Other techniques used by the PEP team to embed and sustain practice improvements are shown in Box 2.
Role-models
• Six emergency department (ED) nurses were recruited as project ambassadors and supported the prevention emergency project (PEP) by acting as role models for improved nursing practice. They also coached colleagues in the new skills and behaviours required. Another 20 ambassadors were recruited from inpatient units that receive ED patients, creating opportunities for ED nurses to understand how the quality of care delivered in their department affected later patient outcomes and contributed to patients’ experience overall
Training ED staff in the flow of work
• Training on pressure injury prevention and the changes required to implement PEP took place in Huddinge ED and across the ambulance services that feed into it. Pressure ulcer prevention became a standard part of induction training for new ED nurses and short training videos were played during start-up huddles at the beginning of each nursing shift to remind staff of best practice
Minimising documentation
Huddinge’s data analytics team undertakes annual audits of pressure ulcer care by reviewing a random sample of 600 inpatient medical records from across the hospital and checking for documented evidence of prevention activities. As Figure 2 shows, baseline data for audits performed before introduction of the PEP found that pressure ulcer prevention activities were undertaken in only 30% of patients in 2013 and 2014.
A national awareness campaign in 2014 increased pressure ulcer prevention activities to around 46% of patients by 2015, which was sustained for another two years. The PEP delivered further measurable improvements in documented pressure ulcer prevention activities. In 2018, audit data showed there was documented evidence of pressure ulcer prevention activities performed for 61% of patients and by 2019 this had increased to 66% of patients across the hospital.
Responses from 60 ED nurses to a work environment survey conducted before and after implementation of the PEP found that pre-implementation only 12% (n=7) agreed they were ‘always’ or ‘often’ able to provide appropriate pressure ulcer prevention care, while after implementation 58% (n=35) believed they ‘always’ or ‘often’ provided appropriate preventive care.
EDs are at the frontline of care delivery for patients who require unscheduled hospital care. Despite the daily pressures they face, staff in EDs must also be at the frontline of pressure injury prevention.
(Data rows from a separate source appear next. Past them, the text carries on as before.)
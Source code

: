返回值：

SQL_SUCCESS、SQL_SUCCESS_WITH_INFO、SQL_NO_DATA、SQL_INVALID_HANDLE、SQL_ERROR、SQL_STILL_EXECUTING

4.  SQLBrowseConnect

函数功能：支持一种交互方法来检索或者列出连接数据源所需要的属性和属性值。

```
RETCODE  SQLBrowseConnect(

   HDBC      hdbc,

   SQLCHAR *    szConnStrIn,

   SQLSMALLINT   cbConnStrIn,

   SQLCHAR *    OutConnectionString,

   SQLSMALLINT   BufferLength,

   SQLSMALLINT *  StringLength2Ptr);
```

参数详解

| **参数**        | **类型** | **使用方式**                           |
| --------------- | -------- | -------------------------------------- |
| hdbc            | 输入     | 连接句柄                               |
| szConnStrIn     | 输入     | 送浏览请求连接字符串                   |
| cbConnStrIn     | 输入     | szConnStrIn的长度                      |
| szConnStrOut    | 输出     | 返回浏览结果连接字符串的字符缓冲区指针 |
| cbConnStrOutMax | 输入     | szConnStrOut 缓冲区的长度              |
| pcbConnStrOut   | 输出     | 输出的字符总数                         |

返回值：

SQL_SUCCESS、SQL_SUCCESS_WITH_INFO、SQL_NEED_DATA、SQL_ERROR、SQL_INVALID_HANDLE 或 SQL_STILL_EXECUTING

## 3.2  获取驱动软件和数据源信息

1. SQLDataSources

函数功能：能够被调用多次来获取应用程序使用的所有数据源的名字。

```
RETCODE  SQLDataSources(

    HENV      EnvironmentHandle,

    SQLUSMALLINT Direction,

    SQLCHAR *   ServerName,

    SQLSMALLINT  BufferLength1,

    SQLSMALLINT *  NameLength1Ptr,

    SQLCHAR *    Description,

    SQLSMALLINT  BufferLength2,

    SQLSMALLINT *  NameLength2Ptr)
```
The PEP at KUH demonstrated that emergency nurses can improve pressure ulcer care through practices such as providing early patient risk assessments, protective bed surfaces and pressure-relieving equipment, intentional rounding, prophylactic dressings, and incontinence pads.
Involving ED nurses in the design of changes in practice, and ensuring that any changes were responsive to the nurse’s needs as well as to those of their patients, substantially improved the culture and working environment of the ED. It also ensured that pressure injury risk was documented more accurately and consistently, and that care was person-centred and responsive. A firm foundation has been laid on which future changes that improve the quality of nursing care in the Huddinge ED can be tested and, if successful, embedded in the flow of care.